Equivalence (measure theory)

In mathematics, and specifically in measure theory, equivalence is a notion of two measures being qualitatively similar. Specifically, the two measures agree on which events have measure zero.

Definition

Let $\mu$ and $\nu$ be two measures on the measurable space $(X,{\mathcal {A}}),$ and let ${\mathcal {N}}_{\mu }:=\{A\in {\mathcal {A}}\mid \mu (A)=0\}$ and ${\mathcal {N}}_{\nu }:=\{A\in {\mathcal {A}}\mid \nu (A)=0\}$ be the sets of $\mu$ -null sets and $\nu$ -null sets, respectively. Then the measure $\nu$ is said to be absolutely continuous in reference to $\mu$ if and only if ${\mathcal {N}}_{\nu }\supseteq {\mathcal {N}}_{\mu }.$ This is denoted as $\nu \ll \mu .$

The two measures are called equivalent if and only if $\mu \ll \nu$ and $\nu \ll \mu ,$ which is denoted as $\mu \sim \nu .$ That is, two measures are equivalent if they satisfy ${\mathcal {N}}_{\mu }={\mathcal {N}}_{\nu }.$

Examples

On the real line

Define the two measures on the real line as $\mu (A)=\int _{A}\mathbf {1} _{[0,1]}(x)\mathrm {d} x$ $\nu (A)=\int _{A}x^{2}\mathbf {1} _{[0,1]}(x)\mathrm {d} x$ for all Borel sets $A.$ Then $\mu$ and $\nu$ are equivalent, since all sets outside of $[0,1]$ have $\mu$ and $\nu$ measure zero, and a set inside $[0,1]$ is a $\mu$ -null set or a $\nu$ -null set exactly when it is a null set with respect to Lebesgue measure.

Abstract measure space

Look at some measurable space $(X,{\mathcal {A}})$ and let $\mu$ be the counting measure, so $\mu (A)=|A|,$ where $|A|$ is the cardinality of the set a.

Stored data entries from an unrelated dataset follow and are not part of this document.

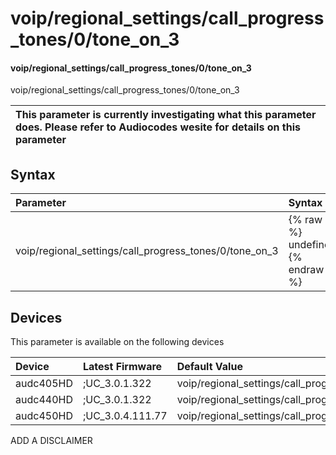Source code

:﻿---
description: voip/regional_settings/call_progress_tones/0/tone_on_3
search: false
---

# voip/regional_settings/call_progress_tones/0/tone_on_3

#### voip/regional_settings/call_progress_tones/0/tone_on_3

voip/regional_settings/call_progress_tones/0/tone_on_3


| This parameter is currently investigating what this parameter does. Please refer to Audiocodes wesite for details on this parameter | 
| :--- |

## Syntax
| Parameter | Syntax |
| :--- | :--- |
|voip/regional_settings/call_progress_tones/0/tone_on_3 | {% raw %} undefined {% endraw %}|

## Devices
This parameter is available on the following devices

| Device | Latest Firmware | Default Value |
|:---|:---|:---|
| audc405HD | ;UC_3.0.1.322 | voip/regional_settings/call_progress_tones/0/tone_on_3=0 
| audc440HD | ;UC_3.0.1.322 | voip/regional_settings/call_progress_tones/0/tone_on_3=0 
| audc450HD | ;UC_3.0.4.111.77 | voip/regional_settings/call_progress_tones/0/tone_on_3=0 

ADD A DISCLAIMER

So the counting measure has only one null set, which is the empty set. That is, ${\mathcal {N}}_{\mu }=\{\varnothing \}.$ So by the second definition, any other measure $\nu$ is equivalent to the counting measure if and only if it also has just the empty set as the only $\nu$ -null set.

Supporting measures

A measure $\mu$ is called a supporting measure of a measure $\nu$ if $\mu$ is $\sigma$ -finite and $\nu$ is equivalent to $\mu .$